ASSIGNMENT:
From the line that includes "when engineers used" to the last line of the data, quote each line precisely; both boundary lines belong in the answer.

RECORDS PROVIDED:
————

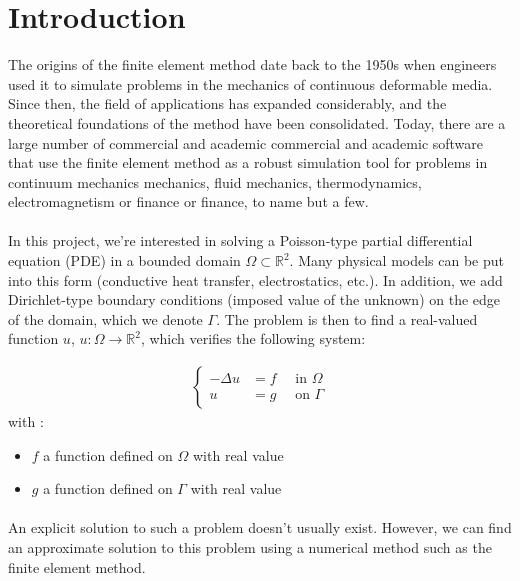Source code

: \documentclass[english,10pt,a4paper]{article}
\begin{document}
\section{Introduction}

The origins of the finite element method date back to the 1950s
when engineers used it to simulate problems in the mechanics
of continuous deformable media. Since then, the field of applications has expanded
considerably, and the theoretical foundations of the method have been
consolidated. Today, there are a large number of commercial and academic
commercial and academic software that use the finite element method
as a robust simulation tool for problems in continuum mechanics
mechanics, fluid mechanics, thermodynamics, electromagnetism or finance
or finance, to name but a few. %


\paragraph{}
In this project, we're interested in solving a Poisson-type partial differential equation (PDE) in a bounded domain $\Omega \subset \mathbb{R}^2$.
Many physical models can be put into this form (conductive heat transfer, electrostatics, etc.).
In addition, we add Dirichlet-type boundary conditions (imposed value of the unknown) on the edge of the domain, which we denote $\Gamma$.
The problem is then to find a real-valued function $u$, $u : \Omega \longrightarrow \mathbb{R}^2$, which verifies the following system:

\begin{eqnarray}
\left\{
  \begin{aligned}
    - \Delta u &= f \quad \text{ in } \Omega \\
    u &= g \quad \text{ on } \Gamma
  \end{aligned}
  \right.
\end{eqnarray}
with :
\begin{itemize}
  \item $f$ a function defined on $\Omega$ with real value
  \item $g$ a function defined on $\Gamma$ with real value
\end{itemize}

\paragraph{}
An explicit solution to such a problem doesn't usually exist. However, we can find an approximate solution to this problem using
a numerical method such as the finite element method.
\end{document}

————

OUTPUT OF THE TASK:
when engineers used it to simulate problems in the mechanics
of continuous deformable media. Since then, the field of applications has expanded
considerably, and the theoretical foundations of the method have been
consolidated. Today, there are a large number of commercial and academic
commercial and academic software that use the finite element method
as a robust simulation tool for problems in continuum mechanics
mechanics, fluid mechanics, thermodynamics, electromagnetism or finance
or finance, to name but a few. %


\paragraph{}
In this project, we're interested in solving a Poisson-type partial differential equation (PDE) in a bounded domain $\Omega \subset \mathbb{R}^2$.
Many physical models can be put into this form (conductive heat transfer, electrostatics, etc.).
In addition, we add Dirichlet-type boundary conditions (imposed value of the unknown) on the edge of the domain, which we denote $\Gamma$.
The problem is then to find a real-valued function $u$, $u : \Omega \longrightarrow \mathbb{R}^2$, which verifies the following system:

\begin{eqnarray}
\left\{
  \begin{aligned}
    - \Delta u &= f \quad \text{ in } \Omega \\
    u &= g \quad \text{ on } \Gamma
  \end{aligned}
  \right.
\end{eqnarray}
with :
\begin{itemize}
  \item $f$ a function defined on $\Omega$ with real value
  \item $g$ a function defined on $\Gamma$ with real value
\end{itemize}

\paragraph{}
An explicit solution to such a problem doesn't usually exist. However, we can find an approximate solution to this problem using
a numerical method such as the finite element method.
\end{document}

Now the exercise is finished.